When the reality is that she gets on, does almost everything that anyone else does, and although nearly everyone asks about it when they first meet her, in real terms it hardly gets mentioned after that.
Tbf it is hard to write a realistic story making sure your readers are aware, but not batting them over the head with the prosthesis constantly. I wrote her a set of adventure stories after she complained the above and a lot of the time it's small hints, like twisting to get something, tucking something under her arm to carry it and sleeve flapping. You don't want the reader to be jolted out of their internal picture of the character every time you have to mention it, so you do have to keep it in their consciousness because people naturally don't imagine the character with one hand unless you tell them. But a lot of the things people expect her not to be able to do because they couldn't imagine themselves doing it with only one hand, my daughter would just get on and do it, perhaps slightly differently. So in the story you need to mention that she's using her little arm to balance as she climbs the ladder (yes, Thorpe park, she is more than capable of climbing a ladder. Probably more capable than whoever decided that amputees can't climb because of the risk of them having to use the escape ladder...) but not go on about it. So you end up with something like:
"She paused, balancing herself with her little arm curled round the top rung. 'Hurry up!' she called. 'The window's open.' Her hand stretched up and felt the window ledge..."
So you've got a small reminder, and letting the reader know how she might use her little arm on the ladder. However if you're not looking for it, you can easily miss it.

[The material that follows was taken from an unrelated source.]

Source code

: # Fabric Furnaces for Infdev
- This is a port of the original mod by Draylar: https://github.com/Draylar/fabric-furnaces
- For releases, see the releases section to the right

And if you don't have personal experience of the disability, then it's really easy to make assumptions, and that can very quickly go into offensive. (as the assumption that looks=character is too). Even if people are trying to be careful they can make assumptions if they don't know. And add onto that the issues that different people with the same disability can find different things unacceptable. I remember an argument over the term "stump". Some of the amputees felt it was offensive; some used it themselves and didn't see a problem. So even if you have a sensitivity reader to check, you may find others disagree.